*About this exercise:*
The data must be given again in full, with no line altered.

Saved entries
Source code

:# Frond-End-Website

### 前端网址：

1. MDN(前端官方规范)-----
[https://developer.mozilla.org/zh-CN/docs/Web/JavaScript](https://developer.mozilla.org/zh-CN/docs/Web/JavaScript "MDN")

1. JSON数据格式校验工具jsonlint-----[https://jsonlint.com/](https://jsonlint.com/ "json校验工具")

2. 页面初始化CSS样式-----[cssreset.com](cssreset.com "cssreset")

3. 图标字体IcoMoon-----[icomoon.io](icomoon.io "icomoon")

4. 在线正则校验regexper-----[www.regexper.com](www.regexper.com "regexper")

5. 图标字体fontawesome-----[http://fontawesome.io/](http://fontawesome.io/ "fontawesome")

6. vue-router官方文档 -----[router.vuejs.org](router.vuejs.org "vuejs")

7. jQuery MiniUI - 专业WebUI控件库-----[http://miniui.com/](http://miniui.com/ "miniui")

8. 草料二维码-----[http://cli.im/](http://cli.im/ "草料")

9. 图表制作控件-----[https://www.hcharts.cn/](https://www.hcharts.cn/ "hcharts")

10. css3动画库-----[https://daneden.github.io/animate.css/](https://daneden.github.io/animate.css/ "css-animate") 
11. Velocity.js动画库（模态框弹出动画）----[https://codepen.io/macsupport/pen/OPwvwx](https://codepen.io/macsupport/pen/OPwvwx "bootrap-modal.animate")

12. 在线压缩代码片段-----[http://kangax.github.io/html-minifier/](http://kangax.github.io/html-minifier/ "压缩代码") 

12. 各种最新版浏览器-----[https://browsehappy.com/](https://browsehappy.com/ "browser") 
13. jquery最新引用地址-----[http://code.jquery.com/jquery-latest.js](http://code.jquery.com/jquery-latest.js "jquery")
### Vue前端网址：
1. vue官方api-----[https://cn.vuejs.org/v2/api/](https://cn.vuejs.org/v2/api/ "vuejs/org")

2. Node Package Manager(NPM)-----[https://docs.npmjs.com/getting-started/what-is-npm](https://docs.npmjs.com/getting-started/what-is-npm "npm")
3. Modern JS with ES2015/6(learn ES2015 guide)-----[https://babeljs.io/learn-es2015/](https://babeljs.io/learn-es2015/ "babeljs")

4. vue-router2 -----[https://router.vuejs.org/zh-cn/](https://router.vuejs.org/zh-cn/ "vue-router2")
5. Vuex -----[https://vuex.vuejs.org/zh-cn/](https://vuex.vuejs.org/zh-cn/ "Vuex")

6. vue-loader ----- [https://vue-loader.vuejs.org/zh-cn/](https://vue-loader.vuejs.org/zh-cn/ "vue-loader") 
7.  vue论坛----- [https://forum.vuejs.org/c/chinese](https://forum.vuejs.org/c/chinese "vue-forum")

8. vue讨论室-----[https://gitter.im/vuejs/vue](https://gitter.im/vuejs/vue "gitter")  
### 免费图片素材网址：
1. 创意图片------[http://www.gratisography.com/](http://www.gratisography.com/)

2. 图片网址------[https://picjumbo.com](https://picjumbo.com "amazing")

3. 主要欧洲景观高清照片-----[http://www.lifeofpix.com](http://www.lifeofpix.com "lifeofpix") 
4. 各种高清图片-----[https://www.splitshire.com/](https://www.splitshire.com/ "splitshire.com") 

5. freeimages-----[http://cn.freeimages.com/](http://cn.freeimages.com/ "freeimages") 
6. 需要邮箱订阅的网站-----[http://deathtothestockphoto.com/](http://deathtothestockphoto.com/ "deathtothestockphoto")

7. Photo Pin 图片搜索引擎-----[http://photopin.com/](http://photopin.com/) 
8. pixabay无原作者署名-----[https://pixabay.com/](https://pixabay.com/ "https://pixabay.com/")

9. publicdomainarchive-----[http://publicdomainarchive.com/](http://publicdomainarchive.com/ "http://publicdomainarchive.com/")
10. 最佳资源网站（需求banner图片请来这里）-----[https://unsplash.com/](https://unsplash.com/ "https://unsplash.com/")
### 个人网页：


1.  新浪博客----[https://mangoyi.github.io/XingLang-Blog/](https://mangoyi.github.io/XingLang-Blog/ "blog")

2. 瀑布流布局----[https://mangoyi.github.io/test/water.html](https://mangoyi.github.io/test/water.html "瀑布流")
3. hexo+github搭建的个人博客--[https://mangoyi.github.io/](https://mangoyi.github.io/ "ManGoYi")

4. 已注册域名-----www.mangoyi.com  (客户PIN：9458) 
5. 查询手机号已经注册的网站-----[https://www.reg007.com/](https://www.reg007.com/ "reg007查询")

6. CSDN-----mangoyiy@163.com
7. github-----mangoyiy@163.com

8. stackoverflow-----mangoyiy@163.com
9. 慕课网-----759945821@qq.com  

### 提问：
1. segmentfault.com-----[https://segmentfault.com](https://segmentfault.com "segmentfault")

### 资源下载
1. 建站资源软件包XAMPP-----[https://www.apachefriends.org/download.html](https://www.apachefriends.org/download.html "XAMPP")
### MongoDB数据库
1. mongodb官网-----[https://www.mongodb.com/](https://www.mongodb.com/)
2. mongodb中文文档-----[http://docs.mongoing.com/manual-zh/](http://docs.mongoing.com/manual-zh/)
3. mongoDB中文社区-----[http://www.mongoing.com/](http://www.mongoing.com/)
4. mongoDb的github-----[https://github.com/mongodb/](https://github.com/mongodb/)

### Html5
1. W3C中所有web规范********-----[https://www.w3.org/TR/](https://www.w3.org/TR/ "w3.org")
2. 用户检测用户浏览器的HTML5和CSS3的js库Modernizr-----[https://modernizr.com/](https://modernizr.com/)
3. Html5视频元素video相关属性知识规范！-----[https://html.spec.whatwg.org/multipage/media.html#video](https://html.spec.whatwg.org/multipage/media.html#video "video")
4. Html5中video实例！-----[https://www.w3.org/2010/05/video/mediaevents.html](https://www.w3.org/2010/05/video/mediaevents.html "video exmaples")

*Task result:*
Source code

:# Frond-End-Website

### 前端网址：

1. MDN(前端官方规范)-----
[https://developer.mozilla.org/zh-CN/docs/Web/JavaScript](https://developer.mozilla.org/zh-CN/docs/Web/JavaScript "MDN")

1. JSON数据格式校验工具jsonlint-----[https://jsonlint.com/](https://jsonlint.com/ "json校验工具")

2. 页面初始化CSS样式-----[cssreset.com](cssreset.com "cssreset")

3. 图标字体IcoMoon-----[icomoon.io](icomoon.io "icomoon")

4. 在线正则校验regexper-----[www.regexper.com](www.regexper.com "regexper")

5. 图标字体fontawesome-----[http://fontawesome.io/](http://fontawesome.io/ "fontawesome")

6. vue-router官方文档 -----[router.vuejs.org](router.vuejs.org "vuejs")

7. jQuery MiniUI - 专业WebUI控件库-----[http://miniui.com/](http://miniui.com/ "miniui")

8. 草料二维码-----[http://cli.im/](http://cli.im/ "草料")

9. 图表制作控件-----[https://www.hcharts.cn/](https://www.hcharts.cn/ "hcharts")

10. css3动画库-----[https://daneden.github.io/animate.css/](https://daneden.github.io/animate.css/ "css-animate") 
11. Velocity.js动画库（模态框弹出动画）----[https://codepen.io/macsupport/pen/OPwvwx](https://codepen.io/macsupport/pen/OPwvwx "bootrap-modal.animate")

12. 在线压缩代码片段-----[http://kangax.github.io/html-minifier/](http://kangax.github.io/html-minifier/ "压缩代码") 

12. 各种最新版浏览器-----[https://browsehappy.com/](https://browsehappy.com/ "browser") 
13. jquery最新引用地址-----[http://code.jquery.com/jquery-latest.js](http://code.jquery.com/jquery-latest.js "jquery")
### Vue前端网址：
1. vue官方api-----[https://cn.vuejs.org/v2/api/](https://cn.vuejs.org/v2/api/ "vuejs/org")

2. Node Package Manager(NPM)-----[https://docs.npmjs.com/getting-started/what-is-npm](https://docs.npmjs.com/getting-started/what-is-npm "npm")
3. Modern JS with ES2015/6(learn ES2015 guide)-----[https://babeljs.io/learn-es2015/](https://babeljs.io/learn-es2015/ "babeljs")

4. vue-router2 -----[https://router.vuejs.org/zh-cn/](https://router.vuejs.org/zh-cn/ "vue-router2")
5. Vuex -----[https://vuex.vuejs.org/zh-cn/](https://vuex.vuejs.org/zh-cn/ "Vuex")

6. vue-loader ----- [https://vue-loader.vuejs.org/zh-cn/](https://vue-loader.vuejs.org/zh-cn/ "vue-loader") 
7.  vue论坛----- [https://forum.vuejs.org/c/chinese](https://forum.vuejs.org/c/chinese "vue-forum")

8. vue讨论室-----[https://gitter.im/vuejs/vue](https://gitter.im/vuejs/vue "gitter")  
### 免费图片素材网址：
1. 创意图片------[http://www.gratisography.com/](http://www.gratisography.com/)

2. 图片网址------[https://picjumbo.com](https://picjumbo.com "amazing")

3. 主要欧洲景观高清照片-----[http://www.lifeofpix.com](http://www.lifeofpix.com "lifeofpix") 
4. 各种高清图片-----[https://www.splitshire.com/](https://www.splitshire.com/ "splitshire.com") 

5. freeimages-----[http://cn.freeimages.com/](http://cn.freeimages.com/ "freeimages") 
6. 需要邮箱订阅的网站-----[http://deathtothestockphoto.com/](http://deathtothestockphoto.com/ "deathtothestockphoto")

7. Photo Pin 图片搜索引擎-----[http://photopin.com/](http://photopin.com/) 
8. pixabay无原作者署名-----[https://pixabay.com/](https://pixabay.com/ "https://pixabay.com/")

9. publicdomainarchive-----[http://publicdomainarchive.com/](http://publicdomainarchive.com/ "http://publicdomainarchive.com/")
10. 最佳资源网站（需求banner图片请来这里）-----[https://unsplash.com/](https://unsplash.com/ "https://unsplash.com/")
### 个人网页：


1.  新浪博客----[https://mangoyi.github.io/XingLang-Blog/](https://mangoyi.github.io/XingLang-Blog/ "blog")

2. 瀑布流布局----[https://mangoyi.github.io/test/water.html](https://mangoyi.github.io/test/water.html "瀑布流")
3. hexo+github搭建的个人博客--[https://mangoyi.github.io/](https://mangoyi.github.io/ "ManGoYi")

4. 已注册域名-----www.mangoyi.com  (客户PIN：9458) 
5. 查询手机号已经注册的网站-----[https://www.reg007.com/](https://www.reg007.com/ "reg007查询")

6. CSDN-----mangoyiy@163.com
7. github-----mangoyiy@163.com

8. stackoverflow-----mangoyiy@163.com
9. 慕课网-----759945821@qq.com  

### 提问：
1. segmentfault.com-----[https://segmentfault.com](https://segmentfault.com "segmentfault")

### 资源下载
1. 建站资源软件包XAMPP-----[https://www.apachefriends.org/download.html](https://www.apachefriends.org/download.html "XAMPP")
### MongoDB数据库
1. mongodb官网-----[https://www.mongodb.com/](https://www.mongodb.com/)
2. mongodb中文文档-----[http://docs.mongoing.com/manual-zh/](http://docs.mongoing.com/manual-zh/)
3. mongoDB中文社区-----[http://www.mongoing.com/](http://www.mongoing.com/)
4. mongoDb的github-----[https://github.com/mongodb/](https://github.com/mongodb/)

### Html5
1. W3C中所有web规范********-----[https://www.w3.org/TR/](https://www.w3.org/TR/ "w3.org")
2. 用户检测用户浏览器的HTML5和CSS3的js库Modernizr-----[https://modernizr.com/](https://modernizr.com/)
3. Html5视频元素video相关属性知识规范！-----[https://html.spec.whatwg.org/multipage/media.html#video](https://html.spec.whatwg.org/multipage/media.html#video "video")
4. Html5中video实例！-----[https://www.w3.org/2010/05/video/mediaevents.html](https://www.w3.org/2010/05/video/mediaevents.html "video exmaples")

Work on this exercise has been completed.